| ABOUT THIS TASK |
Exactly how many lines in this listing contain "Arduino"? Only the number is needed.

| SOURCE DATA |

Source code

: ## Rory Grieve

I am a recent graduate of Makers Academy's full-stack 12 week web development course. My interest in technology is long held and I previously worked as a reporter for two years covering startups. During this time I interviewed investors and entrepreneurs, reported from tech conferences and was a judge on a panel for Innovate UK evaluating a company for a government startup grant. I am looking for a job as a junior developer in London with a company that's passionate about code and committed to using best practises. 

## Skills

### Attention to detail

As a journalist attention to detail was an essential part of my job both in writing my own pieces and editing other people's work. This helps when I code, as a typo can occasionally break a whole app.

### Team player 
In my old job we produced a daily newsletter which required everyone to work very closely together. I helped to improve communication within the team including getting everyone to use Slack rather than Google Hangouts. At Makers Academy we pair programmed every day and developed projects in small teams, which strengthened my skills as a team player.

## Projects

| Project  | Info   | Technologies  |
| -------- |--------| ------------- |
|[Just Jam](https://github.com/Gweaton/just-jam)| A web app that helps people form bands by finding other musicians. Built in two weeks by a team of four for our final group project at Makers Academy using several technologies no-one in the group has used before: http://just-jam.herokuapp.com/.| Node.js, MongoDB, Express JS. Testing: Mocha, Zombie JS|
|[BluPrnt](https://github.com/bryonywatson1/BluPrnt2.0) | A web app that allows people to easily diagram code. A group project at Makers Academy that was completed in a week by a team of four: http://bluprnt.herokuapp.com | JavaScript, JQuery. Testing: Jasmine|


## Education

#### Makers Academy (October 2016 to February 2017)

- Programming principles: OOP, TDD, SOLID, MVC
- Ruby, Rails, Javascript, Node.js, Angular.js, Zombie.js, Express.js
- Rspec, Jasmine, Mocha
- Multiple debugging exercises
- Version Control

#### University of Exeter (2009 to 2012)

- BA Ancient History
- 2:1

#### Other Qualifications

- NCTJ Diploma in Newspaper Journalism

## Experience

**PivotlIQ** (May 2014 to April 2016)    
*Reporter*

---

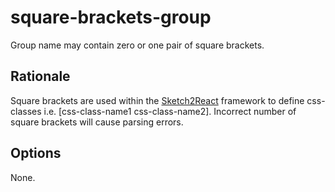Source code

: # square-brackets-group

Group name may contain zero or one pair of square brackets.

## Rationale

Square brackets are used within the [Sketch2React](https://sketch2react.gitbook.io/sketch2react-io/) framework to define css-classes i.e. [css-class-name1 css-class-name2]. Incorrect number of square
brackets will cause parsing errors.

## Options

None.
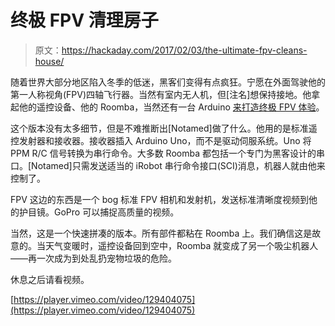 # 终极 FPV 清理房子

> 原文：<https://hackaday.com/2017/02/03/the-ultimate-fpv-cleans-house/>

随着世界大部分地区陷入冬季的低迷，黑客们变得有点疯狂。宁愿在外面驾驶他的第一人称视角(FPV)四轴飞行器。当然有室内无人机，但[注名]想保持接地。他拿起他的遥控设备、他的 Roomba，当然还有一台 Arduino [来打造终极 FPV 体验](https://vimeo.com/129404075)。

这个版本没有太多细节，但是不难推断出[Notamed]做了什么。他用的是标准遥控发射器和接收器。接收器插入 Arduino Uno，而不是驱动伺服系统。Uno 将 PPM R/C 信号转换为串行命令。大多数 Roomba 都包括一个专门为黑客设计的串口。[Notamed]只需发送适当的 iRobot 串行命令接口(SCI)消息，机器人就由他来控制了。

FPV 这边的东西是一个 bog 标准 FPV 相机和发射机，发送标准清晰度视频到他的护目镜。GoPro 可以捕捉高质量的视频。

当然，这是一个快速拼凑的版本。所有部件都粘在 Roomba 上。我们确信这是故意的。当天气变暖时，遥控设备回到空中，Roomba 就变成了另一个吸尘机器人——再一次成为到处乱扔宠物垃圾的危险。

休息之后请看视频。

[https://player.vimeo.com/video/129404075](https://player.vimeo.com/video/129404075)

| ANSWER SPACE |
2